===== Given records

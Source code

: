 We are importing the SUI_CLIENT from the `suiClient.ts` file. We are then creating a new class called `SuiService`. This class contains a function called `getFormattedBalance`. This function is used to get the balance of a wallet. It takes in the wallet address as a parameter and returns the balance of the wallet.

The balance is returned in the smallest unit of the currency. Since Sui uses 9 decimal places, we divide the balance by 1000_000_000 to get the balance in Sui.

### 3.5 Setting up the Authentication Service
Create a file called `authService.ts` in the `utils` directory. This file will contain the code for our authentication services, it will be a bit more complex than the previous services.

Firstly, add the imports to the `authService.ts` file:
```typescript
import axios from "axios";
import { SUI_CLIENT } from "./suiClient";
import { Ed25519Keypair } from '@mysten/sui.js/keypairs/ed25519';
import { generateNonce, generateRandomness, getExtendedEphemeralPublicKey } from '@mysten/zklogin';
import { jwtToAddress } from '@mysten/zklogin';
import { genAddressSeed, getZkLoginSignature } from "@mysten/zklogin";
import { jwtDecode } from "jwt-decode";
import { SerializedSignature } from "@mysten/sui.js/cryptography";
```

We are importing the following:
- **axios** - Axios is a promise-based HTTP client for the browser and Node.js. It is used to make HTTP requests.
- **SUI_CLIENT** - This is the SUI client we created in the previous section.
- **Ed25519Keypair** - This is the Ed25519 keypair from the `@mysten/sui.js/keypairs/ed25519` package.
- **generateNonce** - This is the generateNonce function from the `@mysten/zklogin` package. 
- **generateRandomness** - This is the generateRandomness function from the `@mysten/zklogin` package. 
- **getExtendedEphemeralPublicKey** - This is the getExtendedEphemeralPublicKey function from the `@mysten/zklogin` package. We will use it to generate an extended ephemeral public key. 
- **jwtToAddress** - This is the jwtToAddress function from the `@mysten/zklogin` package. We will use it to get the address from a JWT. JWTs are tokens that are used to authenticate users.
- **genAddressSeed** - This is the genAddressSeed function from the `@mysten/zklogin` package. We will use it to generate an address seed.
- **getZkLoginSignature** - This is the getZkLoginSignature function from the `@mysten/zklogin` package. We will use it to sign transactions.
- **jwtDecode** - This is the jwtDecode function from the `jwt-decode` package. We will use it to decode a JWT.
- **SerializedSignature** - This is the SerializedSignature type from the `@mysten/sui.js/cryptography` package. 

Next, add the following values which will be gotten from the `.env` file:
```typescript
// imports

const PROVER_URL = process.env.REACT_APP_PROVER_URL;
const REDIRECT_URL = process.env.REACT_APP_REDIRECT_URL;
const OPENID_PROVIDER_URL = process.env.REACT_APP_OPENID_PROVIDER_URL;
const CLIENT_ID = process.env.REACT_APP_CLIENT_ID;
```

==========

Work to complete
The data above should be returned exactly as written.

Response for this exercise
Source code

: We are importing the SUI_CLIENT from the `suiClient.ts` file. We are then creating a new class called `SuiService`. This class contains a function called `getFormattedBalance`. This function is used to get the balance of a wallet. It takes in the wallet address as a parameter and returns the balance of the wallet.

The balance is returned in the smallest unit of the currency. Since Sui uses 9 decimal places, we divide the balance by 1000_000_000 to get the balance in Sui.

### 3.5 Setting up the Authentication Service
Create a file called `authService.ts` in the `utils` directory. This file will contain the code for our authentication services, it will be a bit more complex than the previous services.

Firstly, add the imports to the `authService.ts` file:
```typescript
import axios from "axios";
import { SUI_CLIENT } from "./suiClient";
import { Ed25519Keypair } from '@mysten/sui.js/keypairs/ed25519';
import { generateNonce, generateRandomness, getExtendedEphemeralPublicKey } from '@mysten/zklogin';
import { jwtToAddress } from '@mysten/zklogin';
import { genAddressSeed, getZkLoginSignature } from "@mysten/zklogin";
import { jwtDecode } from "jwt-decode";
import { SerializedSignature } from "@mysten/sui.js/cryptography";
```

We are importing the following:
- **axios** - Axios is a promise-based HTTP client for the browser and Node.js. It is used to make HTTP requests.
- **SUI_CLIENT** - This is the SUI client we created in the previous section.
- **Ed25519Keypair** - This is the Ed25519 keypair from the `@mysten/sui.js/keypairs/ed25519` package.
- **generateNonce** - This is the generateNonce function from the `@mysten/zklogin` package. 
- **generateRandomness** - This is the generateRandomness function from the `@mysten/zklogin` package. 
- **getExtendedEphemeralPublicKey** - This is the getExtendedEphemeralPublicKey function from the `@mysten/zklogin` package. We will use it to generate an extended ephemeral public key. 
- **jwtToAddress** - This is the jwtToAddress function from the `@mysten/zklogin` package. We will use it to get the address from a JWT. JWTs are tokens that are used to authenticate users.
- **genAddressSeed** - This is the genAddressSeed function from the `@mysten/zklogin` package. We will use it to generate an address seed.
- **getZkLoginSignature** - This is the getZkLoginSignature function from the `@mysten/zklogin` package. We will use it to sign transactions.
- **jwtDecode** - This is the jwtDecode function from the `jwt-decode` package. We will use it to decode a JWT.
- **SerializedSignature** - This is the SerializedSignature type from the `@mysten/sui.js/cryptography` package. 

Next, add the following values which will be gotten from the `.env` file:
```typescript
// imports

const PROVER_URL = process.env.REACT_APP_PROVER_URL;
const REDIRECT_URL = process.env.REACT_APP_REDIRECT_URL;
const OPENID_PROVIDER_URL = process.env.REACT_APP_OPENID_PROVIDER_URL;
const CLIENT_ID = process.env.REACT_APP_CLIENT_ID;
```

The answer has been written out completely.